[OpenAFS] Help rekeying cell when both service principals (afs@REALM and afs/cell@REALM) exist

Jeffrey Hutzelman jhutz@cmu.edu
Thu, 21 Nov 2013 11:39:39 -0500

On Wed, 2013-11-20 at 18:05 -0500, Jeffrey Altman wrote:

> The underlying problem that Kim's cell has is that it is not permitted
> (or perhaps even physically possible) to upgrade the clients that issue
> the Kerberos afs service ticket request.  In this scenario the clients
> cannot be updated to support rxkad-kdf.  Nor can Kim assume that the
> clients understand how to use the afs/cellname@REALM syntax.

Yes, we established all of that.  What we've not established is whether
it is even possible to use non-DES service keys.  IBM AFS 3.6 clients
did not include a krb5-based aklog, so for clients of that vintage,
there is a distinct possibility that AFS service tickets are being
obtained via krb4 or kaserver.  If that is the case, non-DES service
keys _will not work_, as those protocols support only DES.

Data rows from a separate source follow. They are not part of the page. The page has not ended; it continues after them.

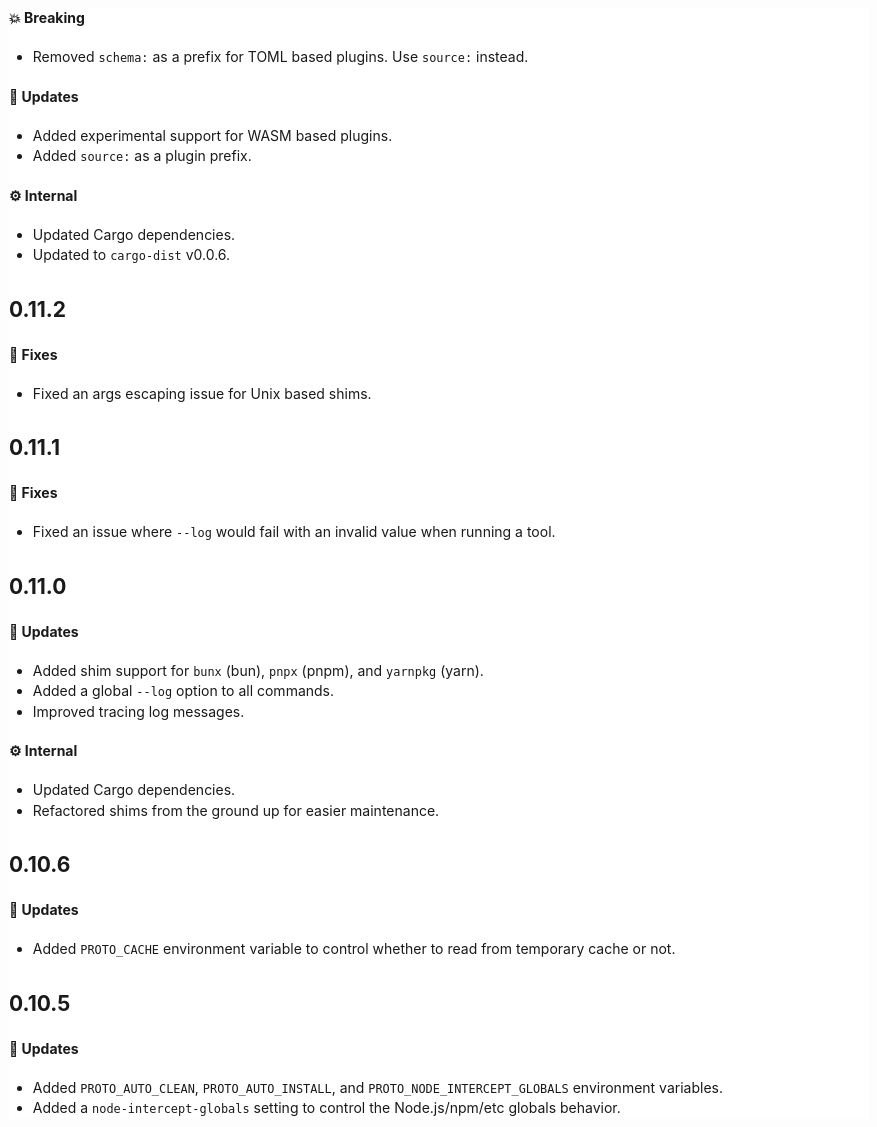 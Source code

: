 #### 💥 Breaking

- Removed `schema:` as a prefix for TOML based plugins. Use `source:` instead.

#### 🚀 Updates

- Added experimental support for WASM based plugins.
- Added `source:` as a plugin prefix.

#### ⚙️ Internal

- Updated Cargo dependencies.
- Updated to `cargo-dist` v0.0.6.

## 0.11.2

#### 🐞 Fixes

- Fixed an args escaping issue for Unix based shims.

## 0.11.1

#### 🐞 Fixes

- Fixed an issue where `--log` would fail with an invalid value when running a tool.

## 0.11.0

#### 🚀 Updates

- Added shim support for `bunx` (bun), `pnpx` (pnpm), and `yarnpkg` (yarn).
- Added a global `--log` option to all commands.
- Improved tracing log messages.

#### ⚙️ Internal

- Updated Cargo dependencies.
- Refactored shims from the ground up for easier maintenance.

## 0.10.6

#### 🚀 Updates

- Added `PROTO_CACHE` environment variable to control whether to read from temporary cache or not.

## 0.10.5

#### 🚀 Updates

- Added `PROTO_AUTO_CLEAN`, `PROTO_AUTO_INSTALL`, and `PROTO_NODE_INTERCEPT_GLOBALS` environment variables.
- Added a `node-intercept-globals` setting to control the Node.js/npm/etc globals behavior.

It is theoretically possible for a kaserver to issue tokens which are
really krb5 or rxkad-2b format, and which thus could use a non-DES
service key.  It is probably even possible to patch Heimdal's kaserver
to do this.  However, as far as I know, no such kaserver implementation
has ever existed.

> The other thing that Kim needs to test given the age of the clients is
> whether or not any of them suffer from an old bug that would result in
> an out of bounds array access if the service enctype has a value that is
> not recognized by the client.  If so, it may not be possible to deploy
> AES256-SHA1 enctypes.

Uh, I'm not aware of any such bug.  Can you provide a reference?
There _is_ a bug which could result in an out-of-bounds array access if
the returned token is too large, which could happen for some enctypes.
However, this is relatively unlikely if your client principal names
aren't too big.  We designed rxkad-2b such that everything would fit
within the smaller limit even with maximal-size client principal names,
but that was using DES, and the block size for the AES enctypes is

> > The upgrade notes discuss the difference between 'rxkad-k5' and
> > 'rxkad-kdf' upgrades, and that the latter is the only one that
> > permits getting rid of the single-DES enctypes for authentication.
> rxkad-k5 prevents the use of DES for service ticket encryption.
> rxkad-kdf provides a method of deriving a DES key from a non-DES key.
> In all cases, a 56-bit + parity key is used for the authentication
> challenge/response between an AFS RX connection initiator and the acceptor.